Center for Microbial Biotechnology (CMB), Department of Systems Biology, Building 223, Technical University of Denmark (DTU), DK-2800 Kgs. Lyngby, Denmark.
Metab Eng. 2009 Nov;11(6):328-34. doi: 10.1016/j.ymben.2009.07.001. Epub 2009 Jul 18.
A genome-scale metabolic model was used to identify new target genes for enhanced biosynthesis of sesquiterpenes in the yeast Saccharomyces cerevisiae. The effect of gene deletions on the flux distributions in the metabolic model of S. cerevisiae was assessed using OptGene as the modeling framework and minimization of metabolic adjustments (MOMA) as objective function. Deletion of NADPH-dependent glutamate dehydrogenase encoded by GDH1 was identified as the best target gene for the improvement of sesquiterpene biosynthesis in yeast. Deletion of this gene enhances the available NADPH in the cytosol for other NADPH requiring enzymes, including HMG-CoA reductase. However, since disruption of GDH1 impairs the ammonia utilization, simultaneous over-expression of the NADH-dependent glutamate dehydrogenase encoded by GDH2 was also considered in this study. Deletion of GDH1 led to an approximately 85% increase in the final cubebol titer. However, deletion of this gene also caused a significant decrease in the maximum specific growth rate. Over-expression of GDH2 did not show a further effect on the final cubebol titer but this alteration significantly improved the growth rate compared to the GDH1 deleted strain.

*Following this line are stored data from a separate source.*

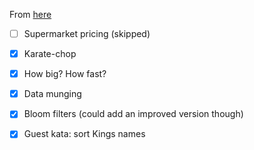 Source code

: From [here](http://codekata.com)

- [ ] Supermarket pricing (skipped)
- [x] Karate-chop
- [x] How big? How fast?
- [x] Data munging
- [x] Bloom filters (could add an improved version though)
- [x] Guest kata: sort Kings names

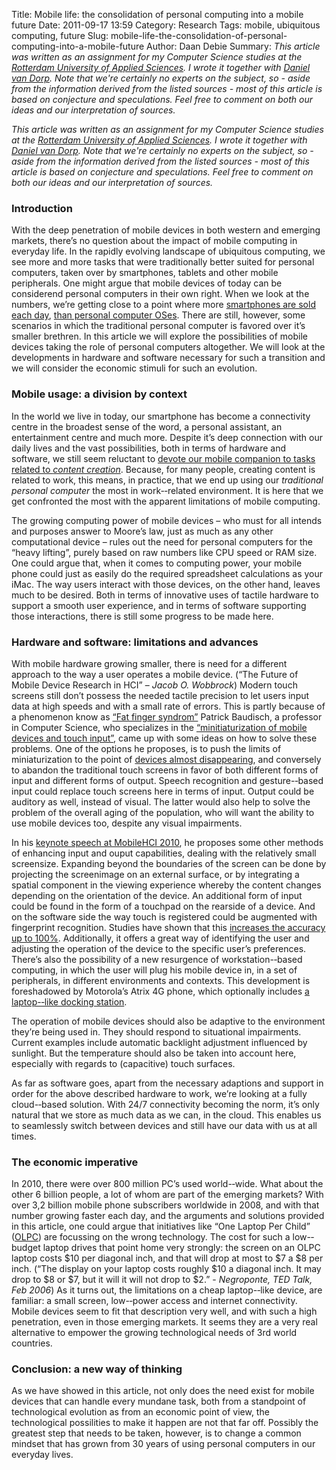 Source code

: Title: Mobile life: the consolidation of personal computing into a mobile future
Date: 2011-09-17 13:59
Category: Research
Tags: mobile, ubiquitous computing, future
Slug: mobile-life-the-consolidation-of-personal-computing-into-a-mobile-future
Author: Daan Debie
Summary: _This article was written as an assignment for my Computer Science studies at the [Rotterdam University of Applied Sciences](http://hogeschoolrotterdam.nl/international-students/rotterdam-university "Rotterdam University of Applied Sciences"). I wrote it together with [Daniel van Dorp](http://www.vandorp.biz/ "Daniel"). Note that we're certainly no experts on the subject, so - aside from the information derived from the listed sources - most of this article is based on conjecture and speculations. Feel free to comment on both our ideas and our interpretation of sources._

_This article was written as an assignment for my Computer Science studies at the [Rotterdam University of Applied Sciences](http://hogeschoolrotterdam.nl/international-students/rotterdam-university "Rotterdam University of Applied Sciences"). I wrote it together with [Daniel van Dorp](http://www.vandorp.biz/ "Daniel"). Note that we're certainly no experts on the subject, so - aside from the information derived from the listed sources - most of this article is based on conjecture and speculations. Feel free to comment on both our ideas and our interpretation of sources._

### Introduction
With the deep penetration of mobile devices in both western and emerging markets, there’s no question about the impact of mobile computing in everyday life. In the rapidly evolving landscape of ubiquitous computing, we see more and more tasks that were traditionally better suited for personal computers, taken over by smartphones, tablets and other mobile peripherals. One might argue that mobile devices of today can be considerend personal computers in their own right. When we look at the numbers, we’re getting close to a point where more [smartphones are sold each day](http://tech.fortune.cnn.com/2010/08/11/the-­‐great-­‐game-­‐mobile-­‐devices-­‐overtaking-­‐pcs/ "The numbers don't lie: Mobile devices overtaking PCs"), [than personal computer OSes](http://betanews.com/2011/02/09/the-­‐pc-­‐era-­‐is-­‐over/ "The PC era is over"). There are still, however, some scenarios in which the traditional personal computer is favored over it’s smaller brethren.
In this article we will explore the possibilities of mobile devices taking the role of personal computers altogether. We will look at the developments in hardware and software necessary for such a transition and we will consider the economic stimuli for such an evolution.

### Mobile usage: a division by context
In the world we live in today, our smartphone has become a connectivity centre in the broadest sense of the word, a personal assistant, an entertainment centre and much more. Despite it’s deep connection with our daily lives and the vast possibilities, both in terms of hardware and software, we still seem reluctant to [devote our mobile companion to tasks related to _content creation_](http://www.pcworld.com/article/219389/will_the_smartphone_replace_the_pc.html "Will the Smartphone Replace the PC?"). Because, for many people, creating content is related to work, this means, in practice, that we end up using our _traditional personal computer_ the most in work-­‐related environment. It is here that we get confronted the most with the apparent limitations of mobile computing.

The growing computing power of mobile devices – who must for all intends and purposes answer to Moore’s law, just as much as any other computational device – rules out the need for personal computers for the “heavy lifting”, purely based on raw numbers like CPU speed or RAM size. One could argue that, when it comes to computing power, your mobile phone could just as easily do the required spreadsheet calculations as your iMac.
The way users interact with those devices, on the other hand, leaves much to be desired. Both in terms of innovative uses of tactile hardware to support a smooth user experience, and in terms of software supporting those interactions, there is still some progress to be made here.

### Hardware and software: limitations and advances
With mobile hardware growing smaller, there is need for a different approach to the way a user operates a mobile device. (“The Future of Mobile Device Research in HCI” – _Jacob O. Wobbrock_) Modern touch screens still don’t possess the needed tactile precision to let users input data at high speeds and with a small rate of errors. This is partly because of a phenomenon know as [“Fat finger syndrom”](http://www.patrickbaudisch.com/publications/index.html "My new PC is a Mobile Phone") Patrick Baudisch, a professor in Computer Science, who specializes in the [“minitiaturization of mobile devices and touch input”](http://www.patrickbaudisch.com/biography/index.html "Patrick Baudisch"), came up with some ideas on how to solve these problems. One of the options he proposes, is to push the limits of miniaturization to the point of [devices almost disappearing](http://www.patrickbaudisch.com/publications/index.html "Disappearing Mobile Devices"), and conversely to abandon the traditional touch screens in favor of both different forms of input and different forms of output. Speech recognition and gesture-­‐based input could replace touch screens here in terms of input. Output could be auditory as well, instead of visual. The latter would also help to solve the problem of the overall aging of the population, who will want the ability to use mobile devices too, despite any visual impairments.

In his [keynote speech at MobileHCI 2010](http://www.patrickbaudisch.com/publications/index.html "My new PC is a Mobile Phone"), he proposes some other methods of enhancing input and ouput capabilities, dealing with the relatively small screensize. Expanding beyond the boundaries of the screen can be done by projecting the screenimage on an external surface, or by integrating a spatial component in the viewing experience whereby the content changes depending on the orientation of the device.
An additional form of input could be found in the form of a touchpad on the rearside of a device. And on the software side the way touch is registered could be augmented with fingerprint recognition. Studies have shown that this [increases the accuracy up to 100%](http://www.patrickbaudisch.com/publications/index.html "My new PC is a Mobile Phone"). Additionally, it offers a great way of identifying the user and adjusting the operation of the device to the specific user’s preferences.
There’s also the possibility of a new resurgence of workstation-­‐based computing, in which the user will plug his mobile device in, in a set of peripherals, in different environments and contexts. This development is foreshadowed by Motorola’s Atrix 4G phone, which optionally includes [a laptop-­‐like docking station](http://www.pcworld.com/article/219389/will_the_smartphone_replace_the_pc.html "Will the Smartphone Replace the PC?").

The operation of mobile devices should also be adaptive to the environment they’re being used in. They should respond to situational impairments. Current examples include automatic backlight adjustment influenced by sunlight. But the temperature should also be taken into account here, especially with regards to (capacitive) touch surfaces.

As far as software goes, apart from the necessary adaptions and support in order for the above described hardware to work, we’re looking at a fully cloud-­‐based solution. With 24/7 connectivity becoming the norm, it’s only natural that we store as much data as we can, in the cloud. This enables us to seamlessly switch between devices and still have our data with us at all times.

### The economic imperative
In 2010, there were over 800 million PC’s used world-­‐wide. What about the other 6 billion people, a lot of whom are part of the emerging markets? With over 3,2 billion mobile phone subscribers worldwide in 2008, and with that number growing faster each day, and the arguments and solutions provided in this article, one could argue that initiatives like “One Laptop Per Child” ([OLPC](http://one.laptop.org/ "OLPC")) are focussing on the wrong technology. The cost for such a low-­‐ budget laptop drives that point home very strongly: the screen on an OLPC laptop costs $10 per diagonal inch, and that will drop at most to $7 a $8 per inch. (“The display on your laptop costs roughly $10 a diagonal inch. It may drop to $8 or $7, but it will it will not drop to $2.” - _Negroponte, TED Talk, Feb 2006_) As it turns out, the limitations on a cheap laptop-­‐like device, are familiar: a small screen, low-­‐power access and internet connectivity. Mobile devices seem to fit that description very well, and with such a high penetration, even in those emerging markets. It seems they are a very real alternative to empower the growing technological needs of 3rd world countries.

### Conclusion: a new way of thinking
As we have showed in this article, not only does the need exist for mobile devices that can handle every mundane task, both from a standpoint of technological evolution as from an economic point of view, the technological possilities to make it happen are not that far off. Possibly the greatest step that needs to be taken, however, is to change a common mindset that has grown from 30 years of using personal computers in our everyday lives.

利用基因组规模的代谢模型,鉴定了用于增强酵母酿酒酵母中倍半萜生物合成的新靶基因。使用 OptGene 作为建模框架和代谢调整最小化 (MOMA) 作为目标函数,评估了基因缺失对酿酒酵母代谢模型中通量分布的影响。鉴定出 NADPH 依赖性谷氨酸脱氢酶编码的 GDH1 的缺失是改善酵母中倍半萜生物合成的最佳靶基因。该基因的缺失增强了细胞质中其他需要 NADPH 的酶(包括 HMG-CoA 还原酶)的可用 NADPH。然而,由于 GDH1 的破坏会损害氨的利用,因此在本研究中还考虑了 NADH 依赖性谷氨酸脱氢酶编码的 GDH2 的过表达。GDH1 的缺失导致最终古巴醇产量增加了约 85%。然而,该基因的缺失也导致最大比生长速率显著下降。GDH2 的过表达对最终古巴醇产量没有进一步的影响,但与 GDH1 缺失株相比,这种改变显著提高了生长速率。